Carolyne Wright spent four years on Indo-U.S. Subcommission and Fulbright Senior Research fellowships in Kolkata and Dhaka, Bangladesh, collecting and translating the work of Bengali women poets and writers. For these translations, she has received many grant and fellowships including a Witter Bynner Foundation Grant and a Poetry Translator Residency at the Santa Fe Arts Institute, a National Endowment for the Arts Grant in Translation, and a Fellowship from the Bunting Institute of Radcliffe College. She is on the faculty of the Whidbey Writers' Workshop MFA Program, teaches for Seattle's Richard Hugo House, and serves on the Board of Directors of the Association of Writers and Writing Programs (AWP) for 2004-2008. Her latest book of translations, Majestic Nights: Love Poems of Bengali Women (White Pine Press, 2008).
Clare Saviola is an art teacher at Washington Irving HS. She has been working for the NYC Department of Education for almost 30 years. Her intersts in art grew at the early age and later it florished while she was an art major at City College. She also studied on Computer Art Techniques. Ms. Saviola is the president of the School Leadership Team.
D. H. Melhem, Ph.D., is the author of seven books of poetry.

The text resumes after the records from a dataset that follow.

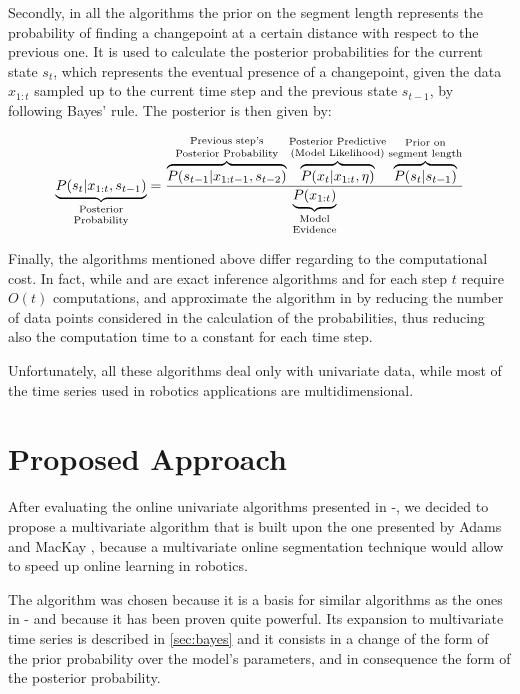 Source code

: \documentclass[11pt,twoside,a4paper]{report}
\begin{document}
Secondly, in all the algorithms the prior on the segment length represents the probability of finding a changepoint at a certain distance with respect to the previous one. It is used to calculate the posterior probabilities for the current state $s_t$, which represents the eventual presence of a changepoint, given the data $x_{1:t}$ sampled up to the current time step and the previous state $s_{t-1}$, by following Bayes' rule. The posterior is then given by:

\begin{equation} \label{eq:post}
\underbrace{P(s_t | x_{1:t}, s_{t-1})}_{\text{\shortstack{Posterior \\ Probability}}} = \frac{\overbrace{P(s_{t-1} | x_{1:t-1}, s_{t-2})}^{\text{\shortstack{Previous step's \\Posterior Probability}}}\overbrace{P(x_t | x_{1:t}, \eta)}^{\text{\shortstack{Posterior Predictive\\(Model Likelihood)}}}  \overbrace{P(s_t | s_{t - 1})}^{\text{\shortstack{Prior on\\segment length}}}}{  \underbrace{P (x_{1:t}) }_{\text{\shortstack{Model \\ Evidence}}}}
\end{equation}

Finally, the algorithms mentioned above differ regarding to the computational cost. In fact, while \cite{adams} and \cite{fearn1} are exact inference algorithms and for each step $t$ require $O(t)$ computations, \cite{fearn2} and \cite{champ} approximate the algorithm in \cite{fearn1} by reducing the number of data points considered in the calculation of the probabilities, thus reducing also the computation time to a constant for each time step.

Unfortunately, all these algorithms deal only with univariate data, while most of the time series used in robotics applications are multidimensional.

\section{Proposed Approach}
After evaluating the online univariate algorithms presented in \cite{adams}-\cite{champ}, we decided to propose a multivariate algorithm that is built upon the one presented by Adams and MacKay \cite{adams}, because a multivariate online segmentation technique would allow to speed up online learning in robotics.

The algorithm was chosen because it is a basis for similar algorithms as the ones in \cite{fearn1}-\cite{champ} and because it has been proven quite powerful. Its expansion to multivariate time series is described in \ref{sec:bayes} and it consists in a change of the form of the prior probability over the model's parameters, and in consequence the form of the posterior probability.
\end{document}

She also published a novel, Blight, and her musical drama, Children of the House Afire, was produced in New York. Her seventh collection, New York Poems, was published by Syracuse University Press in 2005.
Dilara Hafiz, born in 1955 in Garpara, Manikganj district, East Bengal, received her degrees in Bengali Literature and in Education from Dhaka University, and lives with her husband, renowned Bangladeshi poet Rafiq Azad, and their two sons in Dhaka, where their home is a major meeting place for poets and writers from all over Bangladesh and West Bengal. She teaches at Eden Girls' College in Dhaka and has published several books of poetry.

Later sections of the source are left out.